Right now this is work in progress and will require a few manual steps.
Tested on macOS and requires python3. Install requirements:
pip3 install -r requirements.txt
Sign up for a replicate account and generate an API token. The API token needs to be in the environment variable REPLICATE_API_TOKEN. An easy way to do this is to create an ".env" file in the project root direction that looks like this:
REPLICATE_API_TOKEN=r8_X...
Next create a model on Replicate, on this page here. This can't be done via the API yet (or at least I don't know how yet). As hardware I'd recommend the A40. Add the model name in finetune.py. If your username is "bob123" and the model is "specialfinetune" it should look something like this:
destination="bob123/specialfinetune"
Next pick a token you want to use for the new concept that you train on. It should not be a common word (e.g. house would be bad) but also needs to be tokesn known to BLIP (i.e. "asdfhas87f" is also bad). TOK
is the default and works well.
Now use the tool to create a zip of all the images in the right format:
python3 repxl.py prepare <directory with your images>
This should generate a zip file in the ./tmp
directory.

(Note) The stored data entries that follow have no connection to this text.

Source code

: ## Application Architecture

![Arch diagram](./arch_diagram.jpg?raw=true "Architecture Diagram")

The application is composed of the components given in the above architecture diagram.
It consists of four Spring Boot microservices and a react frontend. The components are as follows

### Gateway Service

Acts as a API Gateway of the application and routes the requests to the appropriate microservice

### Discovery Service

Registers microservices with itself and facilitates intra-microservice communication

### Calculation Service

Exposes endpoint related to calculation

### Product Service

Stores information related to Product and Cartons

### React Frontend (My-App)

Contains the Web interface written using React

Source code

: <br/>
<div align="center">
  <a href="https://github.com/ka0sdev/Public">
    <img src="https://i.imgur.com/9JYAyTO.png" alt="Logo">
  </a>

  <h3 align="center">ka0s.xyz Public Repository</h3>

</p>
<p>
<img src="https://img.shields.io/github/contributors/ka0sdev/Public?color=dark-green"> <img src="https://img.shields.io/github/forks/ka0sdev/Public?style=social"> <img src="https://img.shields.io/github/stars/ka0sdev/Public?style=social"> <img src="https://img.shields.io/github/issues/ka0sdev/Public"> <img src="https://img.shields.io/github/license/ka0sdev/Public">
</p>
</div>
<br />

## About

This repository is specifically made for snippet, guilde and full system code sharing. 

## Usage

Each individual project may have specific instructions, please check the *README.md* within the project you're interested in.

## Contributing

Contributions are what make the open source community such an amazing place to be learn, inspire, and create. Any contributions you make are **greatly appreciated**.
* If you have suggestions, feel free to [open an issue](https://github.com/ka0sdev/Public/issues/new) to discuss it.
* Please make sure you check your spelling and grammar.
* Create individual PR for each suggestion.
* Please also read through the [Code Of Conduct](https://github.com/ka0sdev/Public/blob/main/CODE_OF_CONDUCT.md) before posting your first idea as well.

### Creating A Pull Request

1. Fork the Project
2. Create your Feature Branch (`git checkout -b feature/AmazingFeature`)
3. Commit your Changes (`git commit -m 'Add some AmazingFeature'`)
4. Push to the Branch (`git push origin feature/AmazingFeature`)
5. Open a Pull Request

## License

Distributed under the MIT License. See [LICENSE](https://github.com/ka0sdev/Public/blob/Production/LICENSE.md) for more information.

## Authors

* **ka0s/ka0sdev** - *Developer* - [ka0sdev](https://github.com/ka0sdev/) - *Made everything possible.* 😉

You need to host this zip file somewhere on the internet where it is accessible (e.g. and S3 bucket, web server) and then modify the URL in the finetune.py
. It should look like this:
"input_images": "https://your.filehost.com/justanexample.zip",
Once that is done, you can start training with:
python3 repxl.py train --token <yourtoken>
Training progress can be veiwed at https://replicate.com/trainings
. Once it is complete, the page has a link to the model and you can download it or use it to generate images on replicate. Just type a prompt with your token, e.g. photo of man mysdxltoken smiling
and it should get the right result.
This is WIP, run the command to get a list of supported options.
python3 repxl.py --help
Cost depends on many parameters but expect image generation to cost 5-10 cents/image. Training depends on the number of images but for me it took about 8 minutes for a total cost of $0.75.